Perhaps one of its most well known activist campaigns, the complete overhaul at Darden's Olive Garden. The hedge fund presented a 20 or-- excuse me-- 294 page plan to cut costs and improve sales by improving food quality, eliminating non-Italian meals, and encouraging the sale of alcohol there.

And according to an exclusive from "The Wall Street Journal," a recent campaign against Bloomin' Brands, the owner of chains including Outback Steakhouse, shows that Starboard Value is not showing any signs of slowing down. And joining us now with more, we've got Yahoo Finance's own executive editor who stuck around just for this.

- Yeah. Can I just say one thing--

- Yes please.

- --about this? So Jeff Smith who's head of starboard. I mean, the Olive Garden campaign really sort of put him on the map, right? But he's done many campaigns since then, but I love that Andrea-- our producer who looked into this-- went back and found that presentation.

- It's great. It's a great read.

- I mentioned in our morning meeting about the salting the pasta water that was like a hallmark of that campaign. She found that page--

- He also called out the headquarters halfway through. He pointed out that Darden built this new $152 million headquarters, and overlooking the water, it was total-- just corporate largesse. But reality is if you are a restaurant CEO-- I'm not going to put Brinker in here. We exclude Kevin Hochman in case he's still watching-- but if you're a restaurant CEO and you've been underperforming, you should be inviting Jeff Smith onto the board.

I've seen this guy change Darden, change Papa John's culturally and operationally. He is a massive unlocking value at a lot of these old school restaurant chains. He just loves restaurants. The guy knows what he's doing. He turns these things around. He's legit.

And you look at Bloomin' Brands, and a source familiar with the matter tells me they're really underperforming. And I think Jeff wants to see an improvement in operations in the company like he wanted to see at Papa John's, like he wanted to see at Darden.

And you go to the company latest 10-Q guys, I mean, you see traffic down at Outback Steakhouse. You see traffic down at Bonefish Grill, which is not one of my favorite chains. And you have Fleming's Prime Steakhouse, traffic down there as well.

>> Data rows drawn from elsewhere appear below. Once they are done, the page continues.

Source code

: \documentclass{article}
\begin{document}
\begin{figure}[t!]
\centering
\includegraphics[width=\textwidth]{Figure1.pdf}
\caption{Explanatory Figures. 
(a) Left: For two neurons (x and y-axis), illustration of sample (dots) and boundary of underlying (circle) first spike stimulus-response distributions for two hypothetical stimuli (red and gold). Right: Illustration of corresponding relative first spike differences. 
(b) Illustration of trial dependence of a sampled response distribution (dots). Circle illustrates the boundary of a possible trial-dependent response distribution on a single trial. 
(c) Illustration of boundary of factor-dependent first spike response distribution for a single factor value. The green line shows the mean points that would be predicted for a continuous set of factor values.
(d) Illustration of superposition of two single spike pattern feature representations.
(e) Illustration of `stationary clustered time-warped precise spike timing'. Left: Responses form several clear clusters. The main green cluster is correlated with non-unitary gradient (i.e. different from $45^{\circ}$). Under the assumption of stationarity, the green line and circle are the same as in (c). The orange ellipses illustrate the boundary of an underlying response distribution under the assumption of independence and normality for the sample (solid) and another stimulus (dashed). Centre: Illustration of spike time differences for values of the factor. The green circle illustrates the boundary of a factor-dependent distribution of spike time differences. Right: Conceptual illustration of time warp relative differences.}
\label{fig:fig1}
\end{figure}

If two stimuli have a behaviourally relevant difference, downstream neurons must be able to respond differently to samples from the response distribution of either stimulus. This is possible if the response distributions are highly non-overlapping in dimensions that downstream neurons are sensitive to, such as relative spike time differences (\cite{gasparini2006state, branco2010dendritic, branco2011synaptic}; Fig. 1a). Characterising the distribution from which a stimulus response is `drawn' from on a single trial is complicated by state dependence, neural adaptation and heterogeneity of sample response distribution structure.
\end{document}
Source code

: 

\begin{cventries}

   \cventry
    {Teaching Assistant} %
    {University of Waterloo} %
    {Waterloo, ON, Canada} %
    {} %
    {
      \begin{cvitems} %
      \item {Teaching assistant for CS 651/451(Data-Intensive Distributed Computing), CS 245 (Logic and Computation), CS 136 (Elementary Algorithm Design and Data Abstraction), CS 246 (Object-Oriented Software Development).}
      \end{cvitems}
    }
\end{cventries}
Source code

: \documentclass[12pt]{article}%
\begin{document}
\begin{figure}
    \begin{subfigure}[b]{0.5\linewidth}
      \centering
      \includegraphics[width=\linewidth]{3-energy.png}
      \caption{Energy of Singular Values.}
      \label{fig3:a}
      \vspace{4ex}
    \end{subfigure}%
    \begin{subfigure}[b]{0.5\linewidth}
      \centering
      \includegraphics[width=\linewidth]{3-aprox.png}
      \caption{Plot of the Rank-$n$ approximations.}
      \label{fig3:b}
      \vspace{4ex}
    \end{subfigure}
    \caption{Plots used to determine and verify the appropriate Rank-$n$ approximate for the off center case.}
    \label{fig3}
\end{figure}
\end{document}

Against the backdrop of a time where Fogo de Zhao just got sold for $1.1 billion, Darden came out, bought Ruth's Chris for $715 million, and you have Outback trading at about $2.3 billion market cap.

So there's probably a lot of unvalued value there to be unlocked at Bloomin' Brands. And just from a customer experience standpoint, I remember when Outback opened by me. It was something special. It was a two hour line. This was over 10 years ago. The steak was awesome. Go there now, you get the droopin' onion. It's horrible. I mean, it's a horrible experience.

- Droopin' onion.

- You go on the menu and you get a porterhouse for $37. I'm going to go to Whole Foods tonight and I'm going to get a tomahawk steak for $48. That's about 3 pounds of meat. I want a better experience, I'm going to go out and get steak, I'm going to grill it up myself than go and get a droopin' onion here at Outback and some really bad steak where they've cut the sizes down on them. I mean, It's terrible. It's terrible.

- But you won't get the aesthetic of peanuts on the ground.

- That's Texas Roadhouse, which is also one of my favorite chains.

- Outback used to do that.

- They used to do the peanuts?

- Yeah, they used to do the peanuts.

- Well look, I think if you want to have a disappointing experience, you in fact, go to Outback and overpay. And if you want to leave there smelling like fried food, go to Outback, but it's a disappointing customer experience. You see it in the traffic numbers. You see it in the sales. They have a lot of work to do.

- Rochelle, what say you? Last word.

- I will say, it used to feel like a special experience--

- Yes.

- --to go to Outback Steakhouse. It's in the name. I think the bar is set pretty high. And yes, it's sad. The blooming onion has lost some of its blossom.

- Bonefish is dreadful fish. That chain just needs work, guys.

- Is it just dry? Overcooked?

- I mean, I eat at these places. I used to love it, but they're awful. They're terrible.

- Jeff, get to work please

- "The Wall Street Journal" did not talk about specifically what Smith is going to push for over there Bloomin' Brands, but obviously we have a bit of a roadmap here, provided.

- But a bloomin' onion.

[INTERPOSING VOICES]

- Please, Jeff. Help these guys out, please. Please help them out. Please.